__What you are asked to do__
Output the entries exactly. Start at the first line, finish with the line containing "1. En el equipo", and omit the pictures.

__Study material__
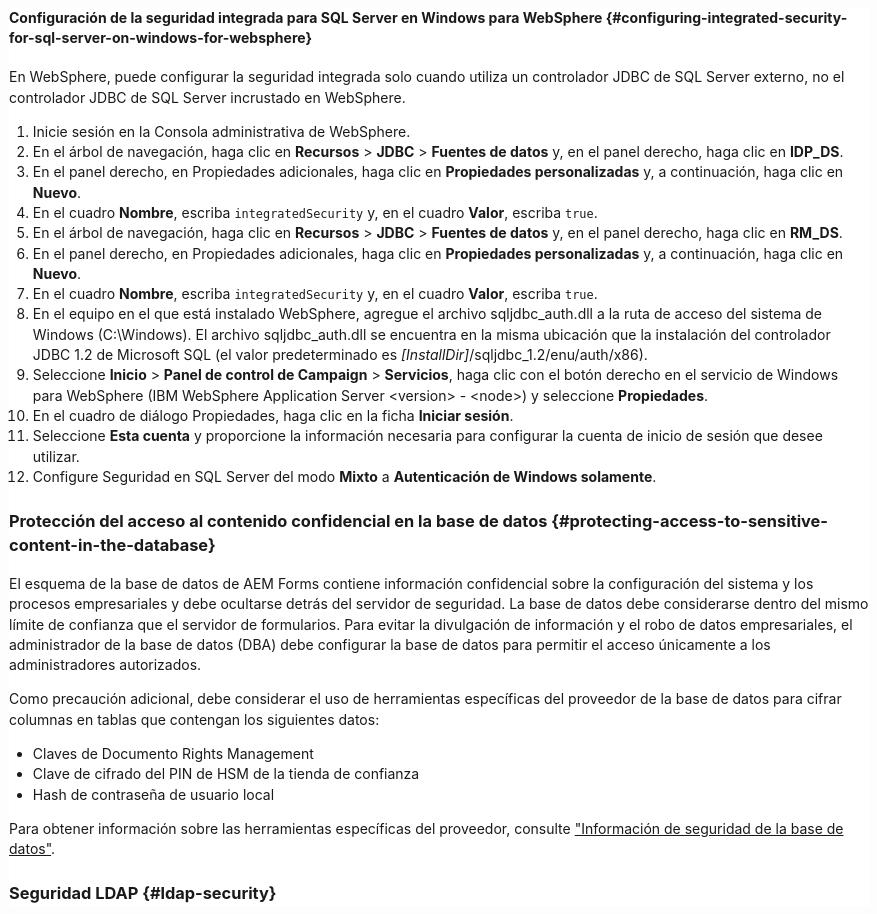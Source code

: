#### Configuración de la seguridad integrada para SQL Server en Windows para WebSphere {#configuring-integrated-security-for-sql-server-on-windows-for-websphere}

En WebSphere, puede configurar la seguridad integrada solo cuando utiliza un controlador JDBC de SQL Server externo, no el controlador JDBC de SQL Server incrustado en WebSphere.

1. Inicie sesión en la Consola administrativa de WebSphere.
1. En el árbol de navegación, haga clic en **Recursos** > **JDBC** > **Fuentes de datos** y, en el panel derecho, haga clic en **IDP_DS**.
1. En el panel derecho, en Propiedades adicionales, haga clic en **Propiedades personalizadas** y, a continuación, haga clic en **Nuevo**.
1. En el cuadro **Nombre**, escriba `integratedSecurity` y, en el cuadro **Valor**, escriba `true`.
1. En el árbol de navegación, haga clic en **Recursos** > **JDBC** > **Fuentes de datos** y, en el panel derecho, haga clic en **RM_DS**.
1. En el panel derecho, en Propiedades adicionales, haga clic en **Propiedades personalizadas** y, a continuación, haga clic en **Nuevo**.
1. En el cuadro **Nombre**, escriba `integratedSecurity` y, en el cuadro **Valor**, escriba `true`.
1. En el equipo en el que está instalado WebSphere, agregue el archivo sqljdbc_auth.dll a la ruta de acceso del sistema de Windows (C:\Windows). El archivo sqljdbc_auth.dll se encuentra en la misma ubicación que la instalación del controlador JDBC 1.2 de Microsoft SQL (el valor predeterminado es *[InstallDir]*/sqljdbc_1.2/enu/auth/x86).
1. Seleccione **Inicio** > **Panel de control de Campaign** > **Servicios**, haga clic con el botón derecho en el servicio de Windows para WebSphere (IBM WebSphere Application Server &lt;version> - &lt;node>) y seleccione **Propiedades**.
1. En el cuadro de diálogo Propiedades, haga clic en la ficha **Iniciar sesión**.
1. Seleccione **Esta cuenta** y proporcione la información necesaria para configurar la cuenta de inicio de sesión que desee utilizar.
1. Configure Seguridad en SQL Server del modo **Mixto** a **Autenticación de Windows solamente**.

### Protección del acceso al contenido confidencial en la base de datos {#protecting-access-to-sensitive-content-in-the-database}

El esquema de la base de datos de AEM Forms contiene información confidencial sobre la configuración del sistema y los procesos empresariales y debe ocultarse detrás del servidor de seguridad. La base de datos debe considerarse dentro del mismo límite de confianza que el servidor de formularios. Para evitar la divulgación de información y el robo de datos empresariales, el administrador de la base de datos (DBA) debe configurar la base de datos para permitir el acceso únicamente a los administradores autorizados.

Como precaución adicional, debe considerar el uso de herramientas específicas del proveedor de la base de datos para cifrar columnas en tablas que contengan los siguientes datos:

* Claves de Documento Rights Management
* Clave de cifrado del PIN de HSM de la tienda de confianza
* Hash de contraseña de usuario local

Para obtener información sobre las herramientas específicas del proveedor, consulte [&quot;Información de seguridad de la base de datos&quot;](https://helpx.adobe.com/aem-forms/6-1/hardening-security/general-security-considerations.html#database_security_information).

### Seguridad LDAP {#ldap-security}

__Solution to the problem__
Source code

:#### Configuración de la seguridad integrada para SQL Server en Windows para WebSphere {#configuring-integrated-security-for-sql-server-on-windows-for-websphere}

En WebSphere, puede configurar la seguridad integrada solo cuando utiliza un controlador JDBC de SQL Server externo, no el controlador JDBC de SQL Server incrustado en WebSphere.

1. Inicie sesión en la Consola administrativa de WebSphere.
1. En el árbol de navegación, haga clic en **Recursos** > **JDBC** > **Fuentes de datos** y, en el panel derecho, haga clic en **IDP_DS**.
1. En el panel derecho, en Propiedades adicionales, haga clic en **Propiedades personalizadas** y, a continuación, haga clic en **Nuevo**.
1. En el cuadro **Nombre**, escriba `integratedSecurity` y, en el cuadro **Valor**, escriba `true`.
1. En el árbol de navegación, haga clic en **Recursos** > **JDBC** > **Fuentes de datos** y, en el panel derecho, haga clic en **RM_DS**.
1. En el panel derecho, en Propiedades adicionales, haga clic en **Propiedades personalizadas** y, a continuación, haga clic en **Nuevo**.
1. En el cuadro **Nombre**, escriba `integratedSecurity` y, en el cuadro **Valor**, escriba `true`.
1. En el equipo en el que está instalado WebSphere, agregue el archivo sqljdbc_auth.dll a la ruta de acceso del sistema de Windows (C:\Windows). El archivo sqljdbc_auth.dll se encuentra en la misma ubicación que la instalación del controlador JDBC 1.2 de Microsoft SQL (el valor predeterminado es *[InstallDir]*/sqljdbc_1.2/enu/auth/x86).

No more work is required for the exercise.